Flash forward to my late 20s/early 30s. I am struggling with my relationships. They love me, but they do not love my depression. They wish the fount of it coming from my mouth could become more of a trickle. Frankly, I do, too.

“All my soft heart never came to any good/ and I can’t find a blue-eyed boy
to love me like he should.”

“Is my heart keeping you awake?/ You prefer my lips a dam and not a garden gate.”

I began to experience the other thing Eve was getting at, the knowledge I had to ripen into: That men who loved me also kind of hated me.

They hated that I could drive them crazy. That I could make them feel less powerful when they could not help me shut down my fears.
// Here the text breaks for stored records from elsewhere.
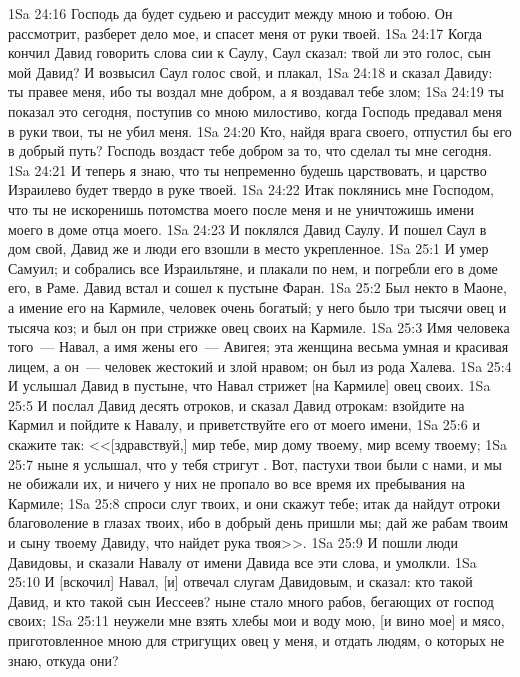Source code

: \vs 1Sa 24:16 Господь да будет судьею и рассудит между мною и тобою. Он рассмотрит, разберет дело мое, и спасет меня от руки твоей.
\vs 1Sa 24:17 Когда кончил Давид говорить слова сии к Саулу, Саул сказал: твой ли это голос, сын мой Давид? И возвысил Саул голос свой, и плакал,
\vs 1Sa 24:18 и сказал Давиду: ты правее меня, ибо ты воздал мне добром, а я воздавал тебе злом;
\vs 1Sa 24:19 ты показал это сегодня, поступив со мною милостиво, когда Господь предавал меня в руки твои, ты не убил меня.
\vs 1Sa 24:20 Кто, найдя врага своего, отпустил бы его в добрый путь? Господь воздаст тебе добром за то, что сделал ты мне сегодня.
\vs 1Sa 24:21 И теперь я знаю, что ты непременно будешь царствовать, и царство Израилево будет твердо в руке твоей.
\vs 1Sa 24:22 Итак поклянись мне Господом, что ты не искоренишь потомства моего после меня и не уничтожишь имени моего в доме отца моего.
\vs 1Sa 24:23 И поклялся Давид Саулу. И пошел Саул в дом свой, Давид же и люди его взошли в место укрепленное.
\vs 1Sa 25:1 И умер Самуил; и собрались все Израильтяне, и плакали по нем, и погребли его в доме его, в Раме. Давид встал и сошел к пустыне Фаран.
\rsbpar\vs 1Sa 25:2 Был некто в Маоне, а имение его на Кармиле, человек очень богатый; у него было три тысячи овец и тысяча коз; и был он при стрижке овец своих на Кармиле.
\vs 1Sa 25:3 Имя человека того~--- Навал, а имя жены его~--- Авигея; эта женщина  весьма умная и красивая лицем, а он~--- человек жестокий и злой нравом; он был из рода Халева.
\vs 1Sa 25:4 И услышал Давид в пустыне, что Навал стрижет [на Кармиле] овец своих.
\vs 1Sa 25:5 И послал Давид десять отроков, и сказал Давид отрокам: взойдите на Кармил и пойдите к Навалу, и приветствуйте его от моего имени,
\vs 1Sa 25:6 и скажите так: <<[здравствуй,] мир тебе, мир дому твоему, мир всему твоему;
\vs 1Sa 25:7 ныне я услышал, что у тебя стригут . Вот, пастухи твои были с нами, и мы не обижали их, и ничего у них не пропало во все время их пребывания на Кармиле;
\vs 1Sa 25:8 спроси слуг твоих, и они скажут тебе; итак да найдут отроки благоволение в глазах твоих, ибо в добрый день пришли мы; дай же рабам твоим и сыну твоему Давиду, что найдет рука твоя>>.
\vs 1Sa 25:9 И пошли люди Давидовы, и сказали Навалу от имени Давида все эти слова, и умолкли.
\vs 1Sa 25:10 И [вскочил] Навал, [и] отвечал слугам Давидовым, и сказал: кто такой Давид, и кто такой сын Иессеев? ныне стало много рабов, бегающих от господ своих;
\vs 1Sa 25:11 неужели мне взять хлебы мои и воду мою, [и вино мое] и мясо, приготовленное мною для стригущих овец у меня, и отдать людям, о которых не знаю, откуда они?
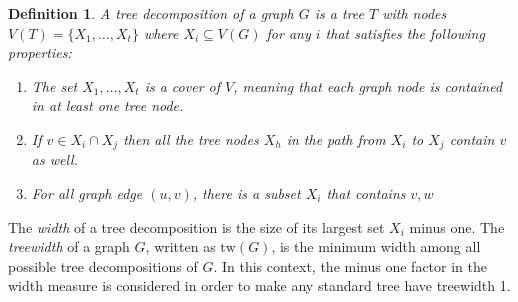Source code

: \documentclass[12pt,a4paper]{article}
\newtheorem{definition}{Definition}
\begin{document}
    \begin{definition}
      A tree decomposition of a graph $G$ is a tree $T$ with nodes $V(T) = \{X_1, \ldots, X_t\}$ where $X_i \subseteq V(G)$ for any $i$ that satisfies the following properties:
      \begin{enumerate}
        \item The set $X_1, \ldots, X_t$ is a cover of $V$, meaning that each graph node is contained in at least one tree node.
        \item If $v \in X_i \cap X_j$ then all the tree nodes $X_h$ in the path from $X_i$ to $X_j$ contain $v$ as well.
        \item For all graph edge $(u,v)$, there is a subset $X_i$ that contains $v,w$
      \end{enumerate}
    \end{definition}

    The \textit{width} of a tree decomposition is the size of its largest set $X_i$ minus one. The \textit{treewidth} of a graph $G$, written as $\mathrm{tw}(G)$, is the minimum width among all possible tree decompositions of $G$. In this context, the minus one factor in the width measure is considered in order to make any standard tree have treewidth 1.
\end{document}
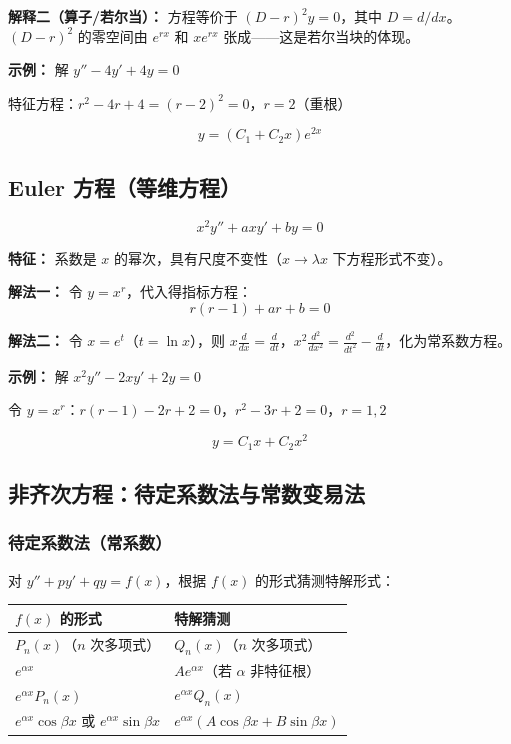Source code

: \textbf{解释二（算子/若尔当）：} 方程等价于 $(D - r)^2 y = 0$，其中 $D = d/dx$。$(D-r)^2$ 的零空间由 $e^{rx}$ 和 $xe^{rx}$ 张成——这是若尔当块的体现。

\textbf{示例：} 解 $y'' - 4y' + 4y = 0$

特征方程：$r^2 - 4r + 4 = (r-2)^2 = 0$，$r = 2$（重根）

\[
\boxed{y = (C_1 + C_2 x)e^{2x}}
\]

\subsection{Euler 方程（等维方程）}

\[
x^2 y'' + axy' + by = 0
\]

\textbf{特征：} 系数是 $x$ 的幂次，具有尺度不变性（$x \to \lambda x$ 下方程形式不变）。

\textbf{解法一：} 令 $y = x^r$，代入得指标方程：
\[
r(r-1) + ar + b = 0
\]

\textbf{解法二：} 令 $x = e^t$（$t = \ln x$），则 $x\frac{d}{dx} = \frac{d}{dt}$，$x^2\frac{d^2}{dx^2} = \frac{d^2}{dt^2} - \frac{d}{dt}$，化为常系数方程。

\textbf{示例：} 解 $x^2 y'' - 2xy' + 2y = 0$

令 $y = x^r$：$r(r-1) - 2r + 2 = 0$，$r^2 - 3r + 2 = 0$，$r = 1, 2$

\[
\boxed{y = C_1 x + C_2 x^2}
\]

\subsection{非齐次方程：待定系数法与常数变易法}

\subsubsection{待定系数法（常系数）}

对 $y'' + py' + qy = f(x)$，根据 $f(x)$ 的形式猜测特解形式：

\begin{center}
\begin{tabular}{p{4cm}p{5cm}}
\toprule
\textbf{$f(x)$ 的形式} & \textbf{特解猜测} \\
\midrule
$P_n(x)$（$n$ 次多项式） & $Q_n(x)$（$n$ 次多项式） \\
$e^{\alpha x}$ & $Ae^{\alpha x}$（若 $\alpha$ 非特征根） \\
$e^{\alpha x}P_n(x)$ & $e^{\alpha x}Q_n(x)$ \\
$e^{\alpha x}\cos\beta x$ 或 $e^{\alpha x}\sin\beta x$ & $e^{\alpha x}(A\cos\beta x + B\sin\beta x)$ \\
\bottomrule
\end{tabular}
\end{center}

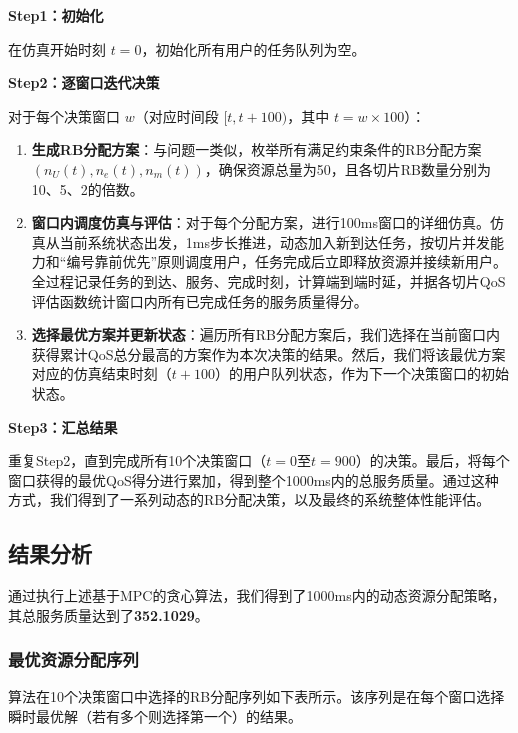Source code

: \textbf{Step1：初始化}

在仿真开始时刻 $t=0$，初始化所有用户的任务队列为空。

\textbf{Step2：逐窗口迭代决策}

对于每个决策窗口 $w$（对应时间段 $[t, t+100)$，其中 $t = w \times 100$）：

\begin{enumerate}
    \item \textbf{生成RB分配方案}：与问题一类似，枚举所有满足约束条件的RB分配方案 $(n_U(t), n_e(t), n_m(t))$，确保资源总量为50，且各切片RB数量分别为10、5、2的倍数。

    \item \textbf{窗口内调度仿真与评估}：对于每个分配方案，进行100ms窗口的详细仿真。仿真从当前系统状态出发，1ms步长推进，动态加入新到达任务，按切片并发能力和“编号靠前优先”原则调度用户，任务完成后立即释放资源并接续新用户。全过程记录任务的到达、服务、完成时刻，计算端到端时延，并据各切片QoS评估函数统计窗口内所有已完成任务的服务质量得分。
    
    \item \textbf{选择最优方案并更新状态}：遍历所有RB分配方案后，我们选择在当前窗口内获得累计QoS总分最高的方案作为本次决策的结果。然后，我们将该最优方案对应的仿真结束时刻（$t+100$）的用户队列状态，作为下一个决策窗口的初始状态。
\end{enumerate}

\textbf{Step3：汇总结果}

重复Step2，直到完成所有10个决策窗口（$t=0$至$t=900$）的决策。最后，将每个窗口获得的最优QoS得分进行累加，得到整个1000ms内的总服务质量。通过这种方式，我们得到了一系列动态的RB分配决策，以及最终的系统整体性能评估。

\subsection{结果分析}

通过执行上述基于MPC的贪心算法，我们得到了1000ms内的动态资源分配策略，其总服务质量达到了\textbf{352.1029}。

\subsubsection{最优资源分配序列}

算法在10个决策窗口中选择的RB分配序列如下表所示。该序列是在每个窗口选择瞬时最优解（若有多个则选择第一个）的结果。

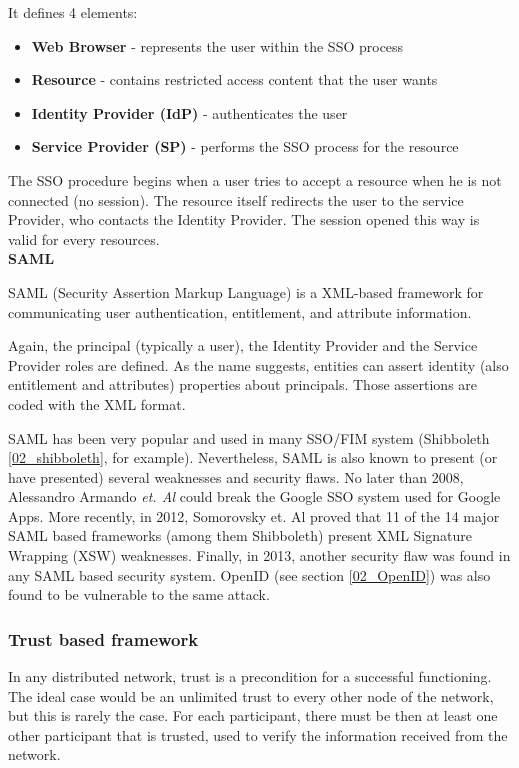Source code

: It defines 4 elements:
\begin{itemize}
	\item \textbf{Web Browser} - represents the user within the SSO process
	\item \textbf{Resource} - contains restricted access content that the user wants
	\item \textbf{Identity Provider (IdP)} - authenticates the user
	\item \textbf{Service Provider (SP)} - performs the SSO process for the resource
\end{itemize} 

The SSO procedure begins when a user tries to accept a resource when he is not connected (no session). The resource itself redirects the user to the service Provider, who contacts the Identity Provider. The session opened this way is valid for every resources.
\\

\quad \tabitem \textbf{SAML}
\label{02_SAML}

SAML (Security Assertion Markup Language)\cite{hughes2005security} is a XML-based framework for communicating user authentication, entitlement, and attribute information.

Again, the principal (typically a user), the Identity Provider and the Service Provider roles are defined. As the name suggests, entities can assert identity (also entitlement and attributes) properties about principals. Those assertions are coded with the XML format.

SAML has been very popular and used in many SSO/FIM system (Shibboleth \ref{02_shibboleth}, for example). Nevertheless, SAML is also known to present (or have presented) several weaknesses and security flaws. No later than 2008, Alessandro Armando \textit{et. Al} could break the Google SSO system used for Google Apps\cite{Armando2008}. More recently, in 2012, Somorovsky et. Al proved that 11 of the 14 major SAML based frameworks (among them Shibboleth) present XML Signature Wrapping (XSW) weaknesses\cite{somorovsky2012breaking}. Finally, in 2013, another security flaw was found in any SAML based security system\cite{armando2013authentication}. OpenID (see section \ref{02_OpenID}) was also found to be vulnerable to the same attack.




\subsubsection{Trust based framework}
In any distributed network, trust is a precondition for a successful functioning. The ideal case would be an unlimited trust to every other node of the network, but this is rarely the case. For each participant, there must be then at least one other participant that is trusted, used to verify the information received from the network.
They broke their love for me against the rock of my despair, and they were insulted.

“God, please make me a stone/ I don’t want to feel anything anymore”

It was some time after when I realized how much men who didn’t love me, who didn’t even know me, could hate me. Because I didn’t want to bear children … Because I had hair where they didn’t think it should be, or too short where they thought it should be longer - Called a dyke over a parking space … Because I pounded out my passion with my bare hands on an African drum - “You play that drum really angry,” he said. “When was the last time you got laid?” … Called a whore – meanwhile persistently reminded “but it’s the thirddate.”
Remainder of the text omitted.